Consumer protection compromised as European countries dismiss PSD2 strong customer authentication deadline
Jason Tooley, Chief Revenue Officer at Veridium, comments on the unacceptably high number of European countries allowing businesses to postpone the enforcement of SCA.
Have European regulators given firms an unnecessary reprieve?
One of the most important pieces of legislation designed to protect consumers from the rising tide of fraud – strong customer authentication (SCA) under the second Payments Services Directive (PSD2) – has hit hurdles. SCA was a crucial element of the regulation due to be enforced in September. However, the European regulators have bowed to pressure from the financial services sector to grant extensions, with more and more companies opting out and claiming they are not ready.

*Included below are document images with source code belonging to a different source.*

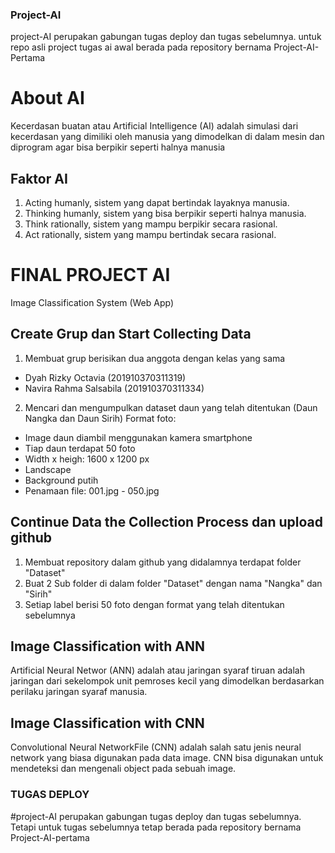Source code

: ### Project-AI
project-AI perupakan gabungan tugas deploy dan tugas sebelumnya. untuk repo asli project tugas ai awal berada pada repository bernama Project-AI-Pertama

# About AI
Kecerdasan buatan atau Artificial Intelligence (AI) adalah simulasi dari kecerdasan yang dimiliki oleh manusia yang dimodelkan di dalam mesin dan diprogram agar bisa berpikir seperti halnya manusia
## Faktor AI
1. Acting humanly, sistem yang dapat bertindak layaknya manusia.
2. Thinking humanly, sistem yang bisa berpikir seperti halnya manusia.
3. Think rationally, sistem yang mampu berpikir secara rasional.
4. Act rationally, sistem yang mampu bertindak secara rasional.

# FINAL PROJECT AI
Image Classification System (Web App)

## Create Grup dan Start Collecting Data
1. Membuat grup berisikan dua anggota dengan kelas yang sama
  * Dyah Rizky Octavia (201910370311319)
  * Navira Rahma Salsabila (201910370311334)
2. Mencari dan mengumpulkan dataset daun yang telah ditentukan (Daun Nangka dan Daun Sirih) 
  Format foto:
  - Image daun diambil menggunakan kamera smartphone
  - Tiap daun terdapat 50 foto
  - Width x heigh: 1600 x 1200 px
  - Landscape
  - Background putih
  - Penamaan file: 001.jpg - 050.jpg

## Continue Data the Collection Process dan upload github
1. Membuat repository dalam github yang didalamnya terdapat folder "Dataset"
2. Buat 2 Sub folder di dalam folder "Dataset" dengan nama "Nangka" dan "Sirih" 
3. Setiap label berisi 50 foto dengan format yang telah ditentukan sebelumnya

## Image Classification with ANN
Artificial Neural Networ (ANN) adalah atau jaringan syaraf tiruan adalah jaringan dari sekelompok unit pemroses kecil yang dimodelkan berdasarkan perilaku jaringan syaraf manusia.

## Image Classification with CNN
Convolutional Neural NetworkFile (CNN) adalah salah satu jenis neural network yang biasa digunakan pada data image. CNN bisa digunakan untuk mendeteksi dan mengenali object pada sebuah image.

### TUGAS DEPLOY
#project-AI perupakan gabungan tugas deploy dan tugas sebelumnya. Tetapi untuk tugas sebelumnya tetap berada pada repository bernama Project-AI-pertama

Considering a staggering record 323,660 cases of fraud were reported in 2018, with fraud losses on UK-issued cards increasing 19% to £671.4 million, consumers are critically in need of SCA to combat this rise and see their transactions safeguarded. Applied to all transactions conducted in the European Economic Area, SCA was designed to make online payments more secure, and will mean consumers must approve online payments over £28 through a double layer of authorisation. Two of the following three methods of authentication must be provided: something they know (a password) something they have, (receiving a code), or something they are, (biometrics).
The financial services industry has clearly not kept pace with innovation and has been reluctant to prioritise SCA, with insiders expressing misguided concerns over the potential negative impact on user experience acting as a deterrence to sales. On 21 June 2019, the European Banking Authority (EBA) buckled under pressure applied by banks and payment providers, and published new guidance allowing for national regulators to delay the SCA enforcement date for select businesses who apply.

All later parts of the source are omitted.